AIM OF THE EXERCISE:
Among the lines below, list those containing the string "identity".

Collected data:
-------

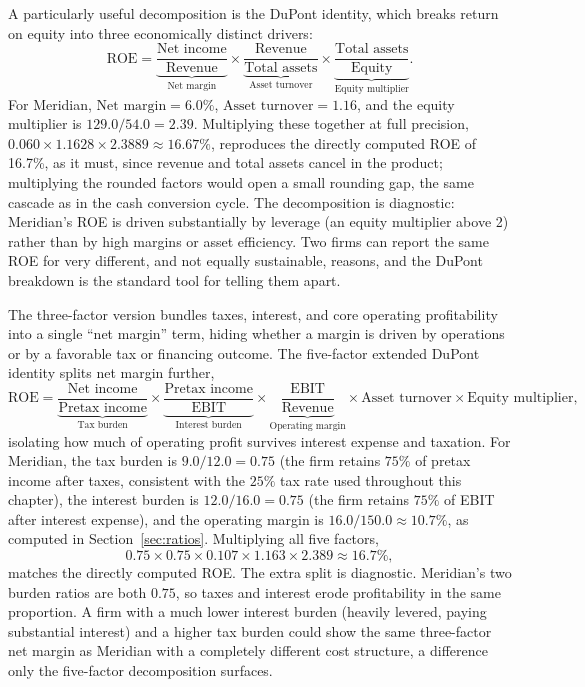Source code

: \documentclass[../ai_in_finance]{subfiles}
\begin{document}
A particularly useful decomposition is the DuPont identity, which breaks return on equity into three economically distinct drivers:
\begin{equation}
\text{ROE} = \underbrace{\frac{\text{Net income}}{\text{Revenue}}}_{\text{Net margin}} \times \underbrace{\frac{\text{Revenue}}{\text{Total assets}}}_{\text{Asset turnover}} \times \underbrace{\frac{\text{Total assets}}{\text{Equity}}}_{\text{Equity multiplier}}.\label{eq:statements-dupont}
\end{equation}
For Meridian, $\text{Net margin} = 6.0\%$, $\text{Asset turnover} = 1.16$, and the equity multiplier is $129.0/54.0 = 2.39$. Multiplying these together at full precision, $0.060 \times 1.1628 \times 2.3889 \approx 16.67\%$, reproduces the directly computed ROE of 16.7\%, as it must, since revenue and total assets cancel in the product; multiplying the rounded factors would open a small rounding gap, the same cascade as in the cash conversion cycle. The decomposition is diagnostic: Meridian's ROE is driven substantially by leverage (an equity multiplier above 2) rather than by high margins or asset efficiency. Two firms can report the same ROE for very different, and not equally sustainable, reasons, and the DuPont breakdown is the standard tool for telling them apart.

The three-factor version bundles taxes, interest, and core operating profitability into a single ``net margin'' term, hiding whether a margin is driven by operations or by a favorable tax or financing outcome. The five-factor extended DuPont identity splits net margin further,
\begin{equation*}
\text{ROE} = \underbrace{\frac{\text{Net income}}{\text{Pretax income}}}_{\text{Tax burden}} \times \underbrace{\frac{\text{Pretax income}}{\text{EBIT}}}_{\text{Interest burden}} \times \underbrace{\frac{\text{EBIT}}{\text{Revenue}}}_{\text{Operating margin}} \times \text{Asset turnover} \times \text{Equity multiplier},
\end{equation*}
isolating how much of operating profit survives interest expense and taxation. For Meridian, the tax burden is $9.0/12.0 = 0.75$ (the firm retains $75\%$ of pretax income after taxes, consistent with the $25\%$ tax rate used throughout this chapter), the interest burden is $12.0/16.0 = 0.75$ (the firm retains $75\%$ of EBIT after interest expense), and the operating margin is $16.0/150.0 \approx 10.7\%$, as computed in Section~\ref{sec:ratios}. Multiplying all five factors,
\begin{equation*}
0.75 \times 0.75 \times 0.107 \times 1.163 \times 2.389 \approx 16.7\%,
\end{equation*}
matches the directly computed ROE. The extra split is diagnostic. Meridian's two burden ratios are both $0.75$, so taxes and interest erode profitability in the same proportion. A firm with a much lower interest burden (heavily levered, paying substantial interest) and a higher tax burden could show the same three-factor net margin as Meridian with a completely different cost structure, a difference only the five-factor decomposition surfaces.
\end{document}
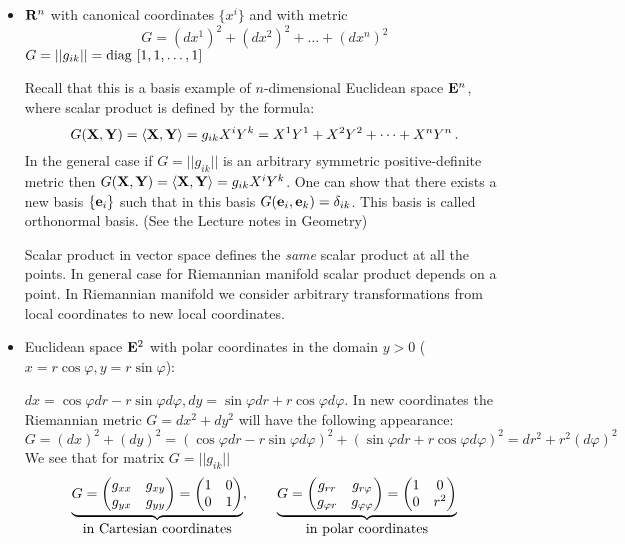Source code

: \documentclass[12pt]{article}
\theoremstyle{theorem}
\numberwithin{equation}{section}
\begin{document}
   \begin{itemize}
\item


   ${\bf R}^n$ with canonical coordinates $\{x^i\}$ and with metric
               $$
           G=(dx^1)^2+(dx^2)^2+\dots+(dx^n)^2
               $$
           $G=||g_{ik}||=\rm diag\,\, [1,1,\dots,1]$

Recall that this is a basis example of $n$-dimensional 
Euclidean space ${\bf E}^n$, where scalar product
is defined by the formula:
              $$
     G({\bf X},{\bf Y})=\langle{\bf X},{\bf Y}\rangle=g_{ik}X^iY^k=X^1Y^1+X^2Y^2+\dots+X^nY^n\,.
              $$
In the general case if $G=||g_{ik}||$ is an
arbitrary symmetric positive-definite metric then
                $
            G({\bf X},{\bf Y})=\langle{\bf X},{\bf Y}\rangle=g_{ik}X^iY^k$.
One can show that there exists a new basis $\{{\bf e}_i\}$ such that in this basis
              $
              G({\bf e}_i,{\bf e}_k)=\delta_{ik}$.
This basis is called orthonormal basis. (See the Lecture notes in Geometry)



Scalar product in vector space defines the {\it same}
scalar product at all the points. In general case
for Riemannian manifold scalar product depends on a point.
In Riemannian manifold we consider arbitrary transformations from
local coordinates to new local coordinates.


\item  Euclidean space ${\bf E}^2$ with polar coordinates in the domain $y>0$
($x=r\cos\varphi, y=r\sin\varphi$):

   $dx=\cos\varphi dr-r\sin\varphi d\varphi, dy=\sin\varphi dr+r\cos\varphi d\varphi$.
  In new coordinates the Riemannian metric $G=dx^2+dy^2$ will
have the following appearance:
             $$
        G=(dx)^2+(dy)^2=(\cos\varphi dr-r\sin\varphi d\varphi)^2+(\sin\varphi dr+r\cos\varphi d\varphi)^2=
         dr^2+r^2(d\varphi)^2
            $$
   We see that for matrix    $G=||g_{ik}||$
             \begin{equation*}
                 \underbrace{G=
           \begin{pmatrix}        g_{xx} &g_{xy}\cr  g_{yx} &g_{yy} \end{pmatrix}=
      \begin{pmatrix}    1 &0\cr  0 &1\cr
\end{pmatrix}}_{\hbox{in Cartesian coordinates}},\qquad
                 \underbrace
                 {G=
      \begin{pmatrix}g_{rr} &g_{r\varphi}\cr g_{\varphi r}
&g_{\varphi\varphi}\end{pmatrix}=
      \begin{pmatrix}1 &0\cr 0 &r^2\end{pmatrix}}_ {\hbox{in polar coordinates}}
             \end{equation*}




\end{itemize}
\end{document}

-------

RESULT:
A particularly useful decomposition is the DuPont identity, which breaks return on equity into three economically distinct drivers:
The three-factor version bundles taxes, interest, and core operating profitability into a single ``net margin'' term, hiding whether a margin is driven by operations or by a favorable tax or financing outcome. The five-factor extended DuPont identity splits net margin further,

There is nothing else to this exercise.